(CNN) Ford has some interesting ideas for what self-driving cars could do soon. In addition to freeing us from the boredom of commuting, the company envisions cars that could pick themselves up.
According to a document recently posted on the United States Patent and Trademark Office website, Ford said it was considering a system that would allow a car to leave you if you stop making your monthly automatic payments.
Don’t worry, though. The patent has not yet been approved. And Ford insists that’s just a thought.
“We have no plans to roll this out,” Ford said in a statement, noting that the company had been granted — not only applied for, but actually granted — 1,342 patents last year. That’s an average of 3.7 patents per day.
Companies apply for patents to protect ideas from use by others, whether or not they use the intellectual property themselves, explained patent attorney Michael Messinger, a partner in the Washington, DC office of Vorys company. These processes can take a long time, Messinger said, with a lot of back and forth.
But maybe some parts of Ford’s 14-page application, filled with ideas for getting people to pay, may be more patentable than others.
Before it got to the point where the car would simply drive away, delinquent payers would be subjected to a litany of trouble. First, harassing messages on owners’ smartphones and even on screens inside the car. These messages would require at least an acknowledgment or, even better, payment on the spot.
If the owner persists in ignoring these messages, the vehicle, in the words of Ford’s patent application, “will initiate the execution of a multi-step repossession process.”
The first step is to make the landlord pay through other means. Features such as air conditioning, cruise control or radio may stop working. (Some of this is already possible in many vehicles.)
If that doesn’t work, the vehicle could become proactively irritating. The stereo could be programmed to “emit an incessant, unpleasant sound whenever the owner is present in the vehicle,” according to the patent.
There would be only one way to turn off the noise, which of course would involve “…contacting the lending institution to settle the default”.
Otherwise, the car would render itself unusable by initially refusing to unlock its doors. This is where things really get complicated.
A borrower may need to drive to work in order to earn money to repay the loan. The car could be restricted to only allow it to be driven to work and, perhaps, to get groceries or drop the kids off at school. That’s it. And all the while, the driver won’t be able to listen to the stereo, might not have air conditioning, and might be subjected to that irritating, unstoppable noise.

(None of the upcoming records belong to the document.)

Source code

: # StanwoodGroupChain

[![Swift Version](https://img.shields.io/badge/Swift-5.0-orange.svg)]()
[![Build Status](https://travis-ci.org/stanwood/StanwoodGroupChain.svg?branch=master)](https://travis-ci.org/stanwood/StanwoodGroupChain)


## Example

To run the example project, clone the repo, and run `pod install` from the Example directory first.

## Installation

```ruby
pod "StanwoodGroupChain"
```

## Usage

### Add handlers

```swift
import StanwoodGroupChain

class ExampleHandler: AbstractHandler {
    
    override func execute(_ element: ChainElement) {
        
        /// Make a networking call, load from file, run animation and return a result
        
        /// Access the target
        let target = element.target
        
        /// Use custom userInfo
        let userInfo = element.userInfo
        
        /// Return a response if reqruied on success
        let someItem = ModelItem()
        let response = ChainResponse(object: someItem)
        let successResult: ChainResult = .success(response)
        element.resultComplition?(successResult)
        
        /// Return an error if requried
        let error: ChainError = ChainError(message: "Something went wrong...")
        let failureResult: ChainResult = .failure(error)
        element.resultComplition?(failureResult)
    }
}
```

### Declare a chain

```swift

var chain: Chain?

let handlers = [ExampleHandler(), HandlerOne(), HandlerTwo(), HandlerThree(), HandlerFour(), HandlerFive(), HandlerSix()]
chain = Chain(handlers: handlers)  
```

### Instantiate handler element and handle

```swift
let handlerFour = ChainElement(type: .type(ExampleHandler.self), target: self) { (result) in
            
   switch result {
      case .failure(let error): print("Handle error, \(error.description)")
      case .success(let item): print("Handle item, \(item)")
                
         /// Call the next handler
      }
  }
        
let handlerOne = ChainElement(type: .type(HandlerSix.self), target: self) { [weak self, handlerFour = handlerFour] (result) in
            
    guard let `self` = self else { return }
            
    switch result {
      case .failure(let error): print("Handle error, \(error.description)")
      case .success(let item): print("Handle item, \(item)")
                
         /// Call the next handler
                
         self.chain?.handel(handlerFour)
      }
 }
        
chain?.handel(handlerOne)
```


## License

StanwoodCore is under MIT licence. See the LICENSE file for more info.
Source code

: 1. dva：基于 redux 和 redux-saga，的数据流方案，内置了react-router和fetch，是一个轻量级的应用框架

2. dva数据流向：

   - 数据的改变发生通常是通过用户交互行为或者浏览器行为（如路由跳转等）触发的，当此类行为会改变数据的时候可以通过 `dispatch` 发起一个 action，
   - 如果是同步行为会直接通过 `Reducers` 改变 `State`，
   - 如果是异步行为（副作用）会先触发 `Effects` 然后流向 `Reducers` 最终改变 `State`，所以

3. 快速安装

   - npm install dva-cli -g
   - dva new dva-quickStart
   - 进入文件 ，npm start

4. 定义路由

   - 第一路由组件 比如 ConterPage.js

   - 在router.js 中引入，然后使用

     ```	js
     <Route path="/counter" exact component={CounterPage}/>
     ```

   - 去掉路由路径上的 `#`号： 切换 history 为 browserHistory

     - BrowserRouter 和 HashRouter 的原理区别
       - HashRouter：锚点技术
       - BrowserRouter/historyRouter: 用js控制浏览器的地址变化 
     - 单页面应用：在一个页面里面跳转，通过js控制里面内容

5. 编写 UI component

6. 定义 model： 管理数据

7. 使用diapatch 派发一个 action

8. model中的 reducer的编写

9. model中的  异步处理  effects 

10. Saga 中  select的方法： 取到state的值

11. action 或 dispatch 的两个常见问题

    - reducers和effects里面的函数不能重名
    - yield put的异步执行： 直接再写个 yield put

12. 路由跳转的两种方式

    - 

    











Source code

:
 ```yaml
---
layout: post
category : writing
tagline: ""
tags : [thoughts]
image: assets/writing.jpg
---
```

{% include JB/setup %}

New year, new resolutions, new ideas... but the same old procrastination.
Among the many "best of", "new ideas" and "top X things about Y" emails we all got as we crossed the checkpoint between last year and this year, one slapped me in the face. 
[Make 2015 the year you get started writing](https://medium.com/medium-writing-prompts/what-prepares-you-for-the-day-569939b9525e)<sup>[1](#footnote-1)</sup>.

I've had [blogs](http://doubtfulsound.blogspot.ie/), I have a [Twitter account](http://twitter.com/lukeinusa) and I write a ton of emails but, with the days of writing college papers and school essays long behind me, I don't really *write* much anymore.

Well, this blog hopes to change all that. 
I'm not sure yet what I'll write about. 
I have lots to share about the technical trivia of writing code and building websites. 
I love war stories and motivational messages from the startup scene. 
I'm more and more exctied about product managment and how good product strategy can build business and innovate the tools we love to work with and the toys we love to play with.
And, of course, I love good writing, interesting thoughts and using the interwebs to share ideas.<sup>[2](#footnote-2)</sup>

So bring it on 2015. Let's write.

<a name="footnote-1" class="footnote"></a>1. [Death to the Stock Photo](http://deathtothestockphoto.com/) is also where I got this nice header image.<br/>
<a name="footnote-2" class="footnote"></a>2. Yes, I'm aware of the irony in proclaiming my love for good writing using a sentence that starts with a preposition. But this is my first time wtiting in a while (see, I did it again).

Then there is the question of what to do in a medical emergency. In a situation like this, according to Ford’s app, the car might be allowed to drive to the nearest emergency room or even coordinate with emergency medical personnel for an appointment at a place. The car would then revert to locking out its owner.
Only in the most extreme non-payment scenario would the car receive a live command to leave its owner. In this case, if the car isn’t able to fully steer itself in traffic, it could simply move to a location where it would be easy for a tow truck to pick it up, such as the edge of a street.
Sometimes, however, borrowers who are late with payments will take the initiative to lock their car in a garage or put it in a place where it’s impossible to just drive away. In the end, a good old-fashioned human being taking over the car may be the only answer.
So while Ford’s idea of a self-recovering car may never get a patent, some of the ideas included in the patent – a car that makes horrible noises if you don’t pay, for example, or that lets you drive to just one or two places — those might be patentable, Messinger said.
It might not have been your idea of the “car of the future”, but if you’re not paying, it might be.